━━ DATA LISTING ━━

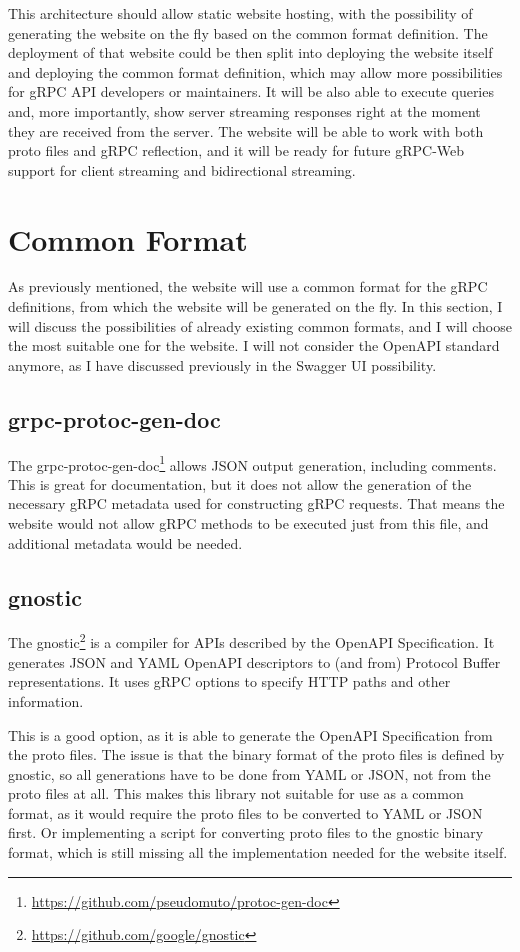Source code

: This architecture should allow static website hosting, with the possibility of generating the website on the fly based on the common format definition.
The deployment of that website could be then split into deploying the website itself and deploying the common format definition, which may allow more possibilities for gRPC API developers or maintainers.
It will be also able to execute queries and, more importantly, show server streaming responses right at the moment they are received from the server.
The website will be able to work with both proto files and gRPC reflection, and it will be ready for future gRPC-Web support for client streaming and bidirectional streaming.


\section{Common Format}
As previously mentioned, the website will use a common format for the gRPC definitions, from which the website will be generated on the fly.
In this section, I will discuss the possibilities of already existing common formats, and I will choose the most suitable one for the website.
I will not consider the OpenAPI standard anymore, as I have discussed previously in the Swagger UI possibility.

\subsection{grpc-protoc-gen-doc}
The grpc-protoc-gen-doc\footnote{\url{https://github.com/pseudomuto/protoc-gen-doc}} allows JSON output generation, including comments.
This is great for documentation, but it does not allow the generation of the necessary gRPC metadata used for constructing gRPC requests.
That means the website would not allow gRPC methods to be executed just from this file, and additional metadata would be needed.

\subsection{gnostic}
The gnostic\footnote{\url{https://github.com/google/gnostic}} is a compiler for APIs described by the OpenAPI Specification.
It generates JSON and YAML OpenAPI descriptors to (and from) Protocol Buffer representations.
It uses gRPC options to specify HTTP paths and other information.
\cite{gnostic}

This is a good option, as it is able to generate the OpenAPI Specification from the proto files.
The issue is that the binary format of the proto files is defined by gnostic, so all generations have to be done from YAML or JSON, not from the proto files at all.
This makes this library not suitable for use as a common format, as it would require the proto files to be converted to YAML or JSON first.
Or implementing a script for converting proto files to the gnostic binary format, which is still missing all the implementation needed for the website itself.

━━━

WORK TO COMPLETE: Which lines in the data above hold the word "from"? Return each of them.

REPLY:
It will be also able to execute queries and, more importantly, show server streaming responses right at the moment they are received from the server.
As previously mentioned, the website will use a common format for the gRPC definitions, from which the website will be generated on the fly.
That means the website would not allow gRPC methods to be executed just from this file, and additional metadata would be needed.
It generates JSON and YAML OpenAPI descriptors to (and from) Protocol Buffer representations.
This is a good option, as it is able to generate the OpenAPI Specification from the proto files.
The issue is that the binary format of the proto files is defined by gnostic, so all generations have to be done from YAML or JSON, not from the proto files at all.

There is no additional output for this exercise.